Dear Kenneth,
thank you for your reply.
I am working on a Debian machine without Infiniband. The batch
system is
torque/maui, there is no slurm.
I installed libpmi0 and libpmi0-dev (,created some symlinks to make
OpenMPI find it) and changed the easyconfig file of OpenMPI to use pmi.
Then I recompiled it.
But when I use this OpenMPI installation, it still throws the same
error
(see below).
In addition, it claims to have pmi:
---
ompi_info | grep pmi
MCA pmix: s1 (MCA v2.1.0, API v2.0.0, Component
v2.1.1)
MCA pmix: pmix112 (MCA v2.1.0, API v2.0.0, Component
v2.1.1)
MCA ess: pmi (MCA v2.1.0, API v3.0.0, Component
v2.1.1)
---
So I think the problem has nothing to do with FFTW, but only with
OpenMPI.
Regards,
Holger
mpirun -n 6 ./montecarlo
--------------------------------------------------------------------------
A requested component was not found, or was unable to be opened. This
means that this component is either not installed or is unable to be
used on your system (e.g., sometimes this means that shared libraries
that the component requires are unable to be found/loaded). Note that
Open MPI stopped checking at the first component that it did not find.
Host: fb11-nx-main
Framework: ess
Component: pmi
--------------------------------------------------------------------------
--------------------------------------------------------------------------
It looks like orte_init failed for some reason; your parallel
process is
likely to abort. There are many reasons that a parallel process can
fail during orte_init; some of which are due to configuration or
environment problems. This failure appears to be an internal failure;
here's some additional information (which may only be relevant to an
Open MPI developer):
orte_ess_base_open failed
--> Returned value Error (-1) instead of ORTE_SUCCESS
--------------------------------------------------------------------------
--------------------------------------------------------------------------
It looks like MPI_INIT failed for some reason; your parallel process is
likely to abort. There are many reasons that a parallel process can
fail during MPI_INIT; some of which are due to configuration or
environment
problems. This failure appears to be an internal failure; here's some
additional information (which may only be relevant to an Open MPI
developer):
ompi_mpi_init: orte_init failed
--> Returned "Error" (-1) instead of "Success" (0)

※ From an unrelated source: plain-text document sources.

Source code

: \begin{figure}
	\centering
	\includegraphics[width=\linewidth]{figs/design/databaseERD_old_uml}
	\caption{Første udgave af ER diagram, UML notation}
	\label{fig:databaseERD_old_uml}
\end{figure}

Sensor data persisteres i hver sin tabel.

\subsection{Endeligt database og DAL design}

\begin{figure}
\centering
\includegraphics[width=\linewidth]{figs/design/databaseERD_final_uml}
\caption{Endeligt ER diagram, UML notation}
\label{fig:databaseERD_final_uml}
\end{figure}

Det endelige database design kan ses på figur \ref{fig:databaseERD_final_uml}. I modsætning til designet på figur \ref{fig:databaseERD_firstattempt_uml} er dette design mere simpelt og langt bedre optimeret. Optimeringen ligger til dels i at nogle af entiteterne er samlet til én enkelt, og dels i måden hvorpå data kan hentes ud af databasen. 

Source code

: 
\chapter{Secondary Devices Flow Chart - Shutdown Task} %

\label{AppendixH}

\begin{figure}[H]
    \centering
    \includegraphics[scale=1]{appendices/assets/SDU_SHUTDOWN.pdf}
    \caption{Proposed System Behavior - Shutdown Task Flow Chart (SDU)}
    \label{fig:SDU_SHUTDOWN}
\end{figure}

--------------------------------------------------------------------------
[fb11-nx-main:27614] *** An error occurred in MPI_Init
[fb11-nx-main:27614] *** on a NULL communicator
[fb11-nx-main:27614] *** Unknown error
[fb11-nx-main:27614] *** MPI_ERRORS_ARE_FATAL: your MPI job will now
abort
--------------------------------------------------------------------------
An MPI process is aborting at a time when it cannot guarantee that all
of its peer processes in the job will be killed properly. You should
double check that everything has shut down cleanly.
Reason: Before MPI_INIT completed
Local host: fb11-nx-main
PID: 27614
--------------------------------------------------------------------------
[fb11-nx-main:27614] [[INVALID],INVALID] ORTE_ERROR_LOG: Error in file
runtime/orte_init.c at line 116
On 11.10.2017 10:54, Kenneth Hoste wrote:
Dear Holger,
In what kind of environment are you trying to build FFTW here?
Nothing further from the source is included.